Il y a eu une nuit où le bombardement était plus lourd que jamais à Rafah. Quand j’ai vérifié les nouvelles et Twitter, il n’y avait rien d’écrit à ce sujet. Les nouvelles sur Rafah disaient seulement, "Bombardement intense à Rafah." Bien. Nous le savons tous. Il y a un bombardement à Rafah, mais où ? Qui est mort ? Qui ont-ils visé cette fois-ci ? Y a-t-il une famille qui a besoin d’aide sous les décombres ? Que se passe-t-il ? La presse ne pouvait pas atteindre ma ville. J’ai paniqué et je suis allée voir tous les membres des médias que je connais et j’ai même tweeté que si nous mourions, personne ne saurait que nous sommes morts ! "Nous avons besoin d’une couverture médiatique maintenant !" Nous n’avons su l’emplacement précis du bombardement que deux heures plus tard.
"Ils ont détruit notre maison avant, je ne pense pas qu’ils le feront à nouveau. N’est-ce pas ?" Une question sérieuse de la part d’une fille de 25 ans qui connaît la réponse mais qui essaie de se réconforter. Ma mère s’est moquée de moi. Elle a répondu plus tard gentiment que puisque nous sommes ici à Gaza, il faut s’attendre à tout.
À cause du bourdonnement des drones, Israël a fait remonter ces horribles souvenirs dans ma tête ce matin. Pendant que j’écris ces lignes, les drones sont toujours en vol stationnaire. Tous les jours.
Hier, mon oncle paternel et sa famille nous ont rendu visite. Et bien sûr, parler de la guerre est un sujet que nous ne manquons jamais. Sa fille nous expliquait comment ils étaient dans deux guerres, pas seulement une. "Les gens vivaient une guerre et nous vivions deux guerres. Ma mère était une bombe dans la maison qui explosait à chaque minute. Nous étions déjà nerveux et effrayés, mais elle était plus que cela. Elle nous criait dessus tout le temps et s’attendait aux pires scénarios possibles. Quand est-ce que ça va finir ? Nous devrions quitter la maison maintenant. Nous pouvons rester chez ma sœur jusqu’à ce que ce soit fini. Y aura-t-il une trêve ? C’est ce qu’elle faisait tout le temps.
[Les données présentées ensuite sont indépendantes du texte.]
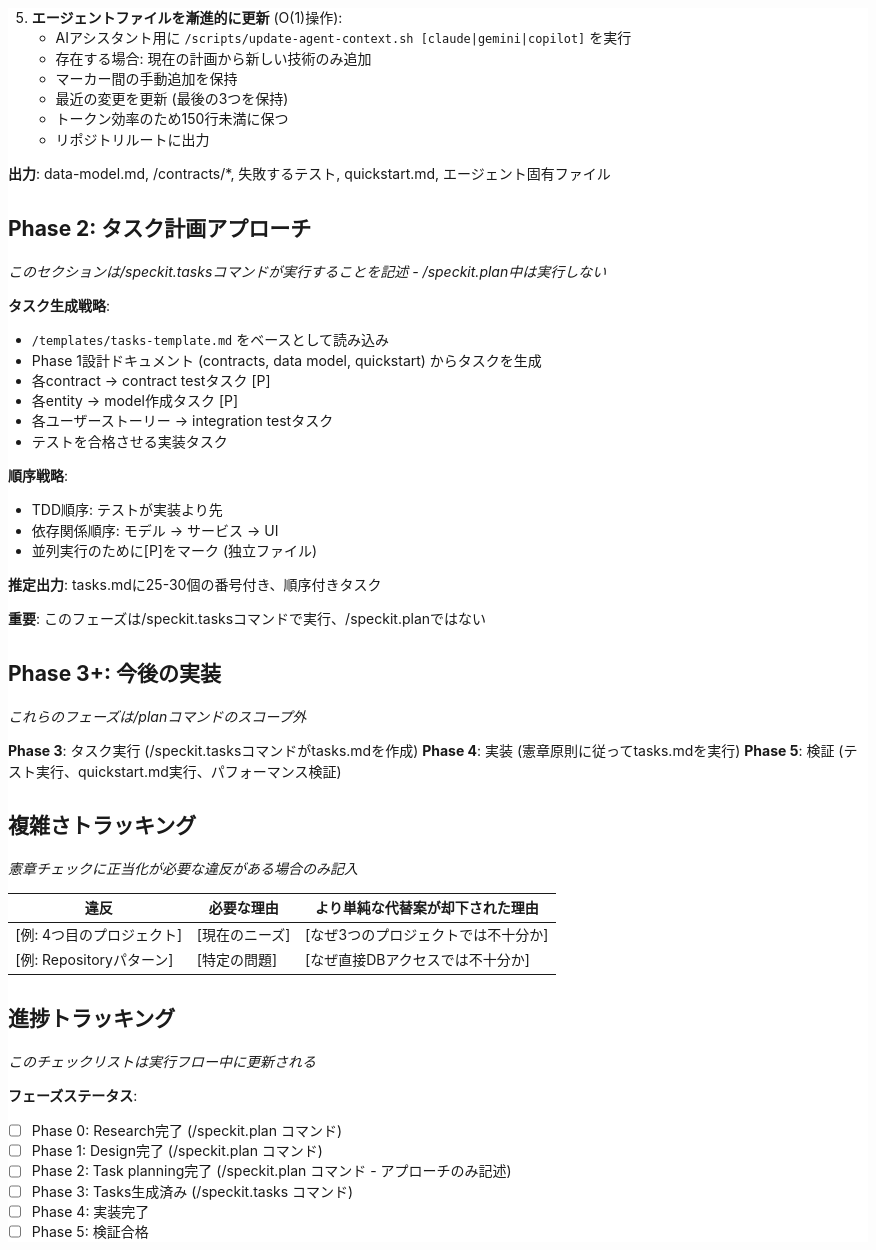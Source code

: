 5. **エージェントファイルを漸進的に更新** (O(1)操作):
   - AIアシスタント用に `/scripts/update-agent-context.sh [claude|gemini|copilot]` を実行
   - 存在する場合: 現在の計画から新しい技術のみ追加
   - マーカー間の手動追加を保持
   - 最近の変更を更新 (最後の3つを保持)
   - トークン効率のため150行未満に保つ
   - リポジトリルートに出力

**出力**: data-model.md, /contracts/*, 失敗するテスト, quickstart.md, エージェント固有ファイル

## Phase 2: タスク計画アプローチ
*このセクションは/speckit.tasksコマンドが実行することを記述 - /speckit.plan中は実行しない*

**タスク生成戦略**:
- `/templates/tasks-template.md` をベースとして読み込み
- Phase 1設計ドキュメント (contracts, data model, quickstart) からタスクを生成
- 各contract → contract testタスク [P]
- 各entity → model作成タスク [P]
- 各ユーザーストーリー → integration testタスク
- テストを合格させる実装タスク

**順序戦略**:
- TDD順序: テストが実装より先
- 依存関係順序: モデル → サービス → UI
- 並列実行のために[P]をマーク (独立ファイル)

**推定出力**: tasks.mdに25-30個の番号付き、順序付きタスク

**重要**: このフェーズは/speckit.tasksコマンドで実行、/speckit.planではない

## Phase 3+: 今後の実装
*これらのフェーズは/planコマンドのスコープ外*

**Phase 3**: タスク実行 (/speckit.tasksコマンドがtasks.mdを作成)
**Phase 4**: 実装 (憲章原則に従ってtasks.mdを実行)
**Phase 5**: 検証 (テスト実行、quickstart.md実行、パフォーマンス検証)

## 複雑さトラッキング
*憲章チェックに正当化が必要な違反がある場合のみ記入*

| 違反 | 必要な理由 | より単純な代替案が却下された理由 |
|------|-----------|--------------------------------|
| [例: 4つ目のプロジェクト] | [現在のニーズ] | [なぜ3つのプロジェクトでは不十分か] |
| [例: Repositoryパターン] | [特定の問題] | [なぜ直接DBアクセスでは不十分か] |


## 進捗トラッキング
*このチェックリストは実行フロー中に更新される*

**フェーズステータス**:
- [ ] Phase 0: Research完了 (/speckit.plan コマンド)
- [ ] Phase 1: Design完了 (/speckit.plan コマンド)
- [ ] Phase 2: Task planning完了 (/speckit.plan コマンド - アプローチのみ記述)
- [ ] Phase 3: Tasks生成済み (/speckit.tasks コマンド)
- [ ] Phase 4: 実装完了
- [ ] Phase 5: 検証合格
Elle nous rendait plus nerveux que nous ne l’étions déjà."
Mon amie Rawan m’a dit l’autre jour qu’elle et sa famille se préparent à quitter Gaza. La raison en est facile à comprendre. Son père avait toujours refusé l’idée de quitter sa maison et Gaza. Mais après la dernière agression, il a dit à sa famille qu’elle devait se préparer à partir pour la Turquie. Elle m’a dit : "Mon père n’a jamais voulu partir, mais quand il a vu ses petits-enfants et leur peur de la guerre, il a décidé de nous emmener tous vivre avec nos proches en Turquie." J’ai plaisanté avec elle et lui ai dit de me mettre dans un de leurs bagages et de m’emmener avec eux. J’ai regardé le sol, et j’ai pensé, si ce que je fais est inutile ici à Gaza, peut-être que je devrais partir ailleurs puisque chaque rêve que je construis s’évanouira avec une roquette.
Ici, à Gaza, nous disons au revoir aux choses que nous aimons - aux rêves, aux espoirs et aux amis que nous ne pouvons pas blâmer d’essayer de trouver un endroit sûr.
Je sais qu’un jour je pourrai voyager comme les gens normaux le font. Mais d’abord, ici, dans le plus bel endroit que j’ai jamais connu, dans mon pays, je hanterai un rêve jusqu’à ce que je l’attrape. Quoi qu’il arrive.